[Milsurplus] Question on A/C fixed antenna
Robert Downs
wa5cab at cs.com
Wed Jul 3 17:56:58 EDT 2019
And a hard copy is available at www.wa5cab.com
Robert Downs
From: milsurplus-bounces at mailman.qth.net [mailto:milsurplus-bounces at mailman.qth.net] On Behalf Of Jim Whartenby
Sent: Wednesday, July 3, 2019 12:23
To: Military Surplus Mail List
Subject: Re: [Milsurplus] Question on A/C fixed antenna
PDF of "Airborne Radio Equipment Handbook". 1943 can be found here:
https://cdn.shopify.com/s/files/1/1343/9895/files/Airborne_Radio_Equipment_Manual_1943.pdf?
Nice resource, thanks Mike!
Other aircraft related manuals can be found here:
https://aeroantique.com/pages/downloads
Jim
I wonder why people argue over the 10% of their differences and ignore the 90% they agree on?

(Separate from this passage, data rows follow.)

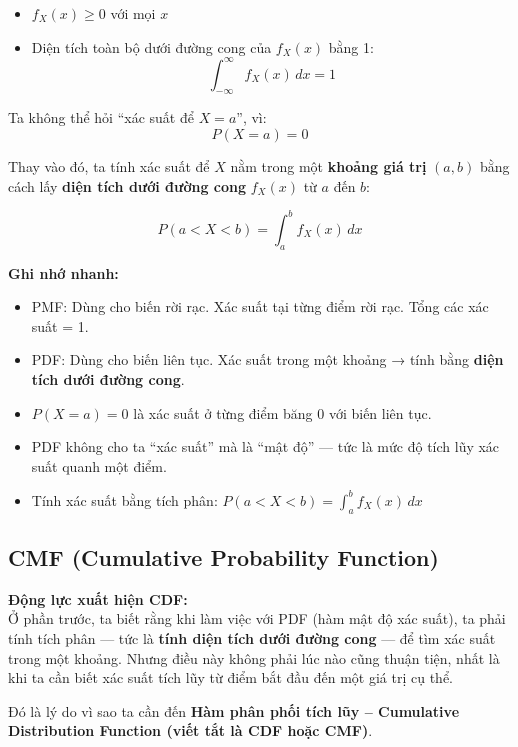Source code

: \documentclass[11pt]{article}
\begin{document}
\begin{itemize}
    \item $f_X(x) \geq 0$ với mọi $x$
    \item Diện tích toàn bộ dưới đường cong của $f_X(x)$ bằng 1:
    \[
    \int_{-\infty}^{\infty} f_X(x) \, dx = 1
    \]
\end{itemize}

Ta không thể hỏi “xác suất để $X = a$”, vì:
\[
P(X = a) = 0
\]

Thay vào đó, ta tính xác suất để $X$ nằm trong một \textbf{khoảng giá trị} $(a, b)$ bằng cách lấy \textbf{diện tích dưới đường cong} $f_X(x)$ từ $a$ đến $b$:

\[
P(a < X < b) = \int_a^b f_X(x) \, dx
\]

\vspace{1em}	

\begin{summarybox}
    \textbf{Ghi nhớ nhanh:} 
    \begin{itemize}
        \item PMF: Dùng cho biến rời rạc. Xác suất tại từng điểm rời rạc. Tổng các xác suất = 1.
        \item PDF: Dùng cho biến liên tục. Xác suất trong một khoảng → tính bằng \textbf{diện tích dưới đường cong}.
        \item $P(X = a) = 0$ là xác suất ở từng điểm băng 0 với biến liên tục.
        \item PDF không cho ta “xác suất” mà là “mật độ” — tức là mức độ tích lũy xác suất quanh một điểm.
        \item Tính xác suất bằng tích phân: $\displaystyle P(a < X < b) = \int_a^b f_X(x)\, dx$
    \end{itemize}
\end{summarybox}

\subsection{CMF (Cumulative Probability Function)}

\textbf{Động lực xuất hiện CDF:} \\

Ở phần trước, ta biết rằng khi làm việc với PDF (hàm mật độ xác suất), ta phải tính tích phân — tức là \textbf{tính diện tích dưới đường cong} — để tìm xác suất trong một khoảng. Nhưng điều này không phải lúc nào cũng thuận tiện, nhất là khi ta cần biết xác suất tích lũy từ điểm bắt đầu đến một giá trị cụ thể.

Đó là lý do vì sao ta cần đến \textbf{Hàm phân phối tích lũy – Cumulative Distribution Function (viết tắt là CDF hoặc CMF)}.
\end{document}
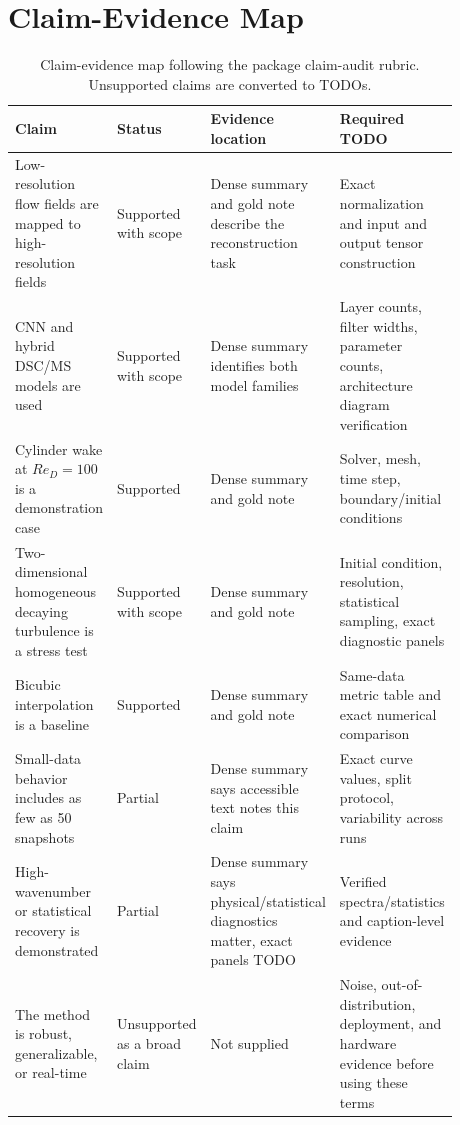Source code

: \documentclass[11pt]{article}
\begin{document}
\section{Claim-Evidence Map}
\begin{table}[h]
\centering
\small
\begin{tabular}{p{0.25\linewidth}p{0.18\linewidth}p{0.25\linewidth}p{0.20\linewidth}}
\toprule
Claim & Status & Evidence location & Required TODO \\
\midrule
Low-resolution flow fields are mapped to high-resolution fields & Supported with scope & Dense summary and gold note describe the reconstruction task & Exact normalization and input and output tensor construction \\
CNN and hybrid DSC/MS models are used & Supported with scope & Dense summary identifies both model families & Layer counts, filter widths, parameter counts, architecture diagram verification \\
Cylinder wake at $Re_D=100$ is a demonstration case & Supported & Dense summary and gold note & Solver, mesh, time step, boundary/initial conditions \\
Two-dimensional homogeneous decaying turbulence is a stress test & Supported with scope & Dense summary and gold note & Initial condition, resolution, statistical sampling, exact diagnostic panels \\
Bicubic interpolation is a baseline & Supported & Dense summary and gold note & Same-data metric table and exact numerical comparison \\
Small-data behavior includes as few as 50 snapshots & Partial & Dense summary says accessible text notes this claim & Exact curve values, split protocol, variability across runs \\
High-wavenumber or statistical recovery is demonstrated & Partial & Dense summary says physical/statistical diagnostics matter, exact panels TODO & Verified spectra/statistics and caption-level evidence \\
The method is robust, generalizable, or real-time & Unsupported as a broad claim & Not supplied & Noise, out-of-distribution, deployment, and hardware evidence before using these terms \\
\bottomrule
\end{tabular}
\caption{Claim-evidence map following the package claim-audit rubric. Unsupported claims are converted to TODOs.}
\label{tab:claims}
\end{table}
\end{document}
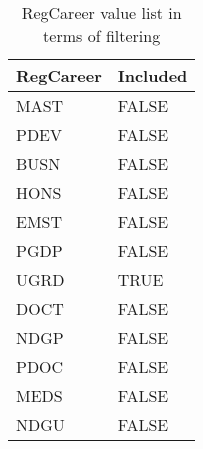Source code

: \begin{table}[H]
    \centering
    \label{RegCareerFilter}
    \begin{tabular}{|l|l|}
        \hline
        \multicolumn{1}{|c|}{\textbf{RegCareer}} & \multicolumn{1}{c|}{\textbf{Included}} \\
        \hline
        MAST                                     & FALSE                                  \\
        PDEV                                     & FALSE                                  \\
        BUSN                                     & FALSE                                  \\
        HONS                                     & FALSE                                  \\
        EMST                                     & FALSE                                  \\
        PGDP                                     & FALSE                                  \\
        UGRD                                     & TRUE                                   \\
        DOCT                                     & FALSE                                  \\
        NDGP                                     & FALSE                                  \\
        PDOC                                     & FALSE                                  \\
        MEDS                                     & FALSE                                  \\
        NDGU                                     & FALSE                                  \\
        \hline
    \end{tabular}
    \caption{RegCareer value list in terms of filtering}
\end{table}


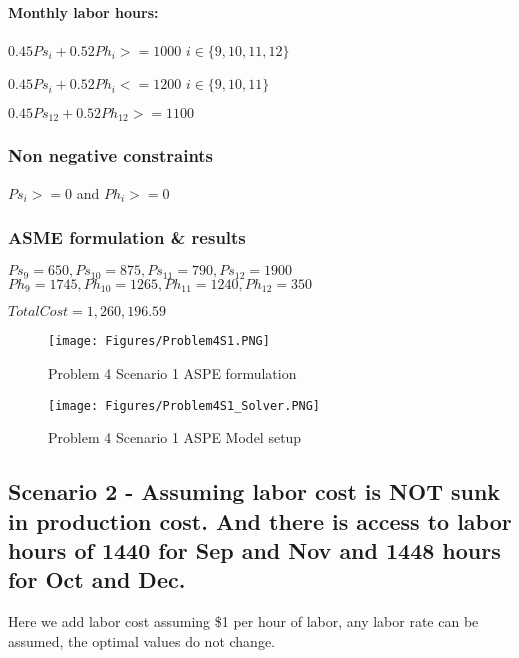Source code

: \documentclass[]{article}
\let\oldparagraph\paragraph
\renewcommand{\paragraph}[1]{\oldparagraph{#1}\mbox{}}
\begin{document}
\paragraph{Monthly labor hours:}\label{monthly-labor-hours}

\(0.45Ps_{i} + 0.52Ph_{i} >= 1000\) \(i \in \{9,10,11,12\}\)

\(0.45Ps_{i} + 0.52Ph_{i} <= 1200\) \(i \in \{9,10,11\}\)

\(0.45Ps_{12} + 0.52Ph_{12} >= 1100\)

\subsubsection{Non negative constraints}\label{non-negative-constraints}

\(Ps_{i} >= 0\) and \(Ph_{i} >= 0\)

\subsubsection{ASME formulation \&
results}\label{asme-formulation-results}

\(Ps_{9} = 650, Ps_{10} = 875, Ps_{11} = 790, Ps_{12} = 1900\)
\(Ph_{9} = 1745, Ph_{10} = 1265, Ph_{11} = 1240, Ph_{12} = 350\)

\(Total Cost = 1,260,196.59\)

\begin{figure}
\centering
\texttt{[image: Figures/Problem4S1.PNG]}
\caption{Problem 4 Scenario 1 ASPE formulation}
\end{figure}

\begin{figure}
\centering
\texttt{[image: Figures/Problem4S1\_Solver.PNG]}
\caption{Problem 4 Scenario 1 ASPE Model setup}
\end{figure}

\pagebreak

\subsection{Scenario 2 - Assuming labor cost is NOT sunk in production
cost. And there is access to labor hours of 1440 for Sep and Nov and
1448 hours for Oct and
Dec.}\label{scenario-2---assuming-labor-cost-is-not-sunk-in-production-cost.-and-there-is-access-to-labor-hours-of-1440-for-sep-and-nov-and-1448-hours-for-oct-and-dec.}

Here we add labor cost assuming \$1 per hour of labor, any labor rate
can be assumed, the optimal values do not change.
\end{document}
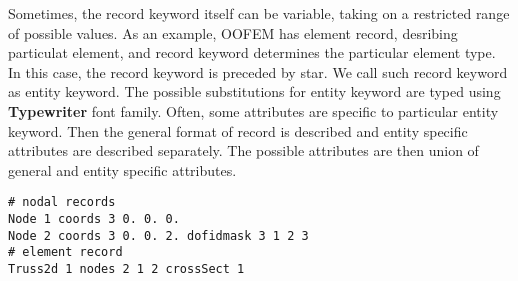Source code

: \documentclass[a4paper]{report}
\newcommand{\entKeywordInst}[1]{\textbf{#1}} %
\begin{document}
Sometimes, the record keyword itself can be variable, taking on a restricted range of possible values.
As an example, OOFEM has element record, desribing particulat element, and record keyword determines the  particular element type.
In this case, the record keyword is preceded by star. We call such record keyword as entity keyword. The possible
substitutions for entity keyword are typed using \entKeywordInst{Typewriter} font family.
Often, some attributes are specific to particular entity keyword. Then the general format of record is described and entity specific attributes are described separately. The possible attributes are then union of general and entity specific attributes.

\begin{lstlisting}[style=oofem, language=oofeminput, caption={Example of input records}]
# nodal records
Node 1 coords 3 0. 0. 0.
Node 2 coords 3 0. 0. 2. dofidmask 3 1 2 3
# element record
Truss2d 1 nodes 2 1 2 crossSect 1
\end{lstlisting}
\end{document}
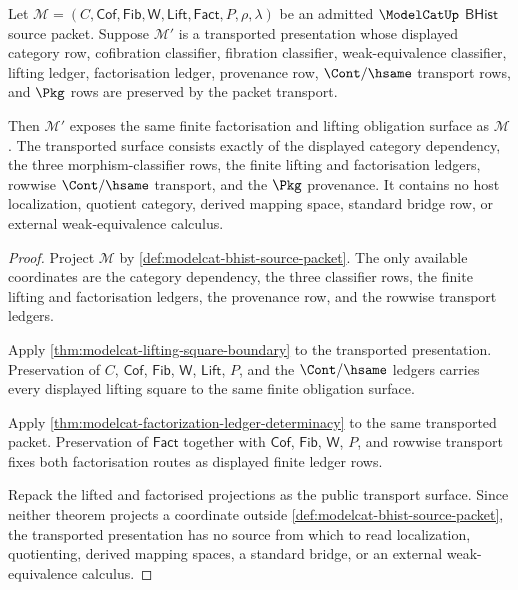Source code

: \begin{theorem}
\label{thm:modelcat-finite-factorization-transport-surface}
Let
$\mathcal{M}=(C,\mathsf{Cof},\mathsf{Fib},\mathsf{W},\mathsf{Lift},\mathsf{Fact},P,\rho,\lambda)$
be an admitted $\ModelCatUp$ $\mathsf{BHist}$ source packet. Suppose
$\mathcal{M}'$ is a transported presentation whose displayed category row,
cofibration classifier, fibration classifier, weak-equivalence classifier,
lifting ledger, factorisation ledger, provenance row, $\Cont/\hsame$ transport
rows, and $\Pkg$ rows are preserved by the packet transport.

Then $\mathcal{M}'$ exposes the same finite factorisation and lifting
obligation surface as $\mathcal{M}$. The transported surface consists exactly
of the displayed category dependency, the three morphism-classifier rows, the
finite lifting and factorisation ledgers, rowwise $\Cont/\hsame$ transport, and
the $\Pkg$ provenance. It contains no host localization, quotient category,
derived mapping space, standard bridge row, or external weak-equivalence
calculus.
\end{theorem}
\begin{proof}
Project $\mathcal{M}$ by
\autoref{def:modelcat-bhist-source-packet}. The only available coordinates are
the category dependency, the three classifier rows, the finite lifting and
factorisation ledgers, the provenance row, and the rowwise transport ledgers.

Apply \autoref{thm:modelcat-lifting-square-boundary} to the transported
presentation. Preservation of $C$, $\mathsf{Cof}$, $\mathsf{Fib}$,
$\mathsf{W}$, $\mathsf{Lift}$, $P$, and the $\Cont/\hsame$ ledgers carries every
displayed lifting square to the same finite obligation surface.

Apply \autoref{thm:modelcat-factorization-ledger-determinacy} to the same
transported packet. Preservation of $\mathsf{Fact}$ together with
$\mathsf{Cof}$, $\mathsf{Fib}$, $\mathsf{W}$, $P$, and rowwise transport fixes
both factorisation routes as displayed finite ledger rows.

Repack the lifted and factorised projections as the public transport surface.
Since neither theorem projects a coordinate outside
\autoref{def:modelcat-bhist-source-packet}, the transported presentation has
no source from which to read localization, quotienting, derived mapping spaces,
a standard bridge, or an external weak-equivalence calculus.
\end{proof}

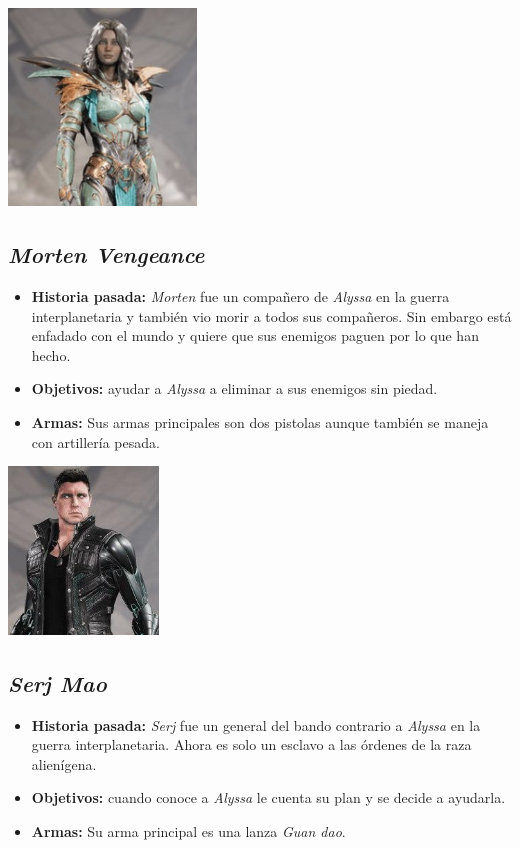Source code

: \documentclass[twoside]{article}
\begin{document}
\begin{center}
\includegraphics[width=5cm]{./images/alyssa.jpg}
\end{center}

\subsection{\textit{Morten Vengeance}}
\begin{itemize}
\item \textbf{Historia pasada:} \textit{Morten} fue un compañero de \textit{Alyssa} en la guerra interplanetaria y también vio morir a todos sus compañeros. Sin embargo está enfadado con el mundo y quiere que sus enemigos paguen por lo que han hecho. 
\item \textbf{Objetivos:} ayudar a \textit{Alyssa} a eliminar a sus enemigos sin piedad. 
\item \textbf{Armas:} Sus armas principales son dos pistolas aunque también se maneja con artillería pesada. 
\end{itemize}

\begin{center}
\includegraphics[width=4cm]{./images/morten.jpg}
\end{center}

\subsection{\textit{Serj Mao}}
\begin{itemize}
\item \textbf{Historia pasada:} \textit{Serj} fue un general del bando contrario a \textit{Alyssa} en la guerra interplanetaria. Ahora es solo un esclavo a las órdenes de la raza alienígena.
\item \textbf{Objetivos:} cuando conoce a \textit{Alyssa} le cuenta su plan y se decide a ayudarla. 
\item \textbf{Armas:} Su arma principal es una lanza \textit{Guan dao}.
\end{itemize}
\end{document}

On Sunday, June 2, 2019, 8:39:45 AM CDT, Michael Hanz <aaf-radio-1 at aafradio.org> wrote:
I might respectfully suggest that the question might be better worded as the internal fuselage run length of the HF antenna to the transmitter. All of the large WWII US aircraft that I'm familiar with used antenna relays which provided the receiver with a signal almost as an oh by the way issue. You'll see a lot more effort put into keeping the antenna lead short to the transmitter, not the receiver. That makes sense, since you have a lot more trouble consistently loading a transmitter with long lengths of bare (or bead insulated) transmission line running all over the place. The receivers pretty much worked fine with whatever insulated wire it took to get from the antenna relay, and routing in the various photos I have don't seem to show a lot of the care devoted to the transmitter lead-in.*
*(That all changed with the end of the war, prompted by the requirement for using coax for the VHF sets earlier in the war. Except for the legacy AN/ARC-8 set, postwar HF sets evolved into coax to a generally remote antenna tuner. That made the HF antenna connection very short and freed up options for transmitter placement within the airframe.)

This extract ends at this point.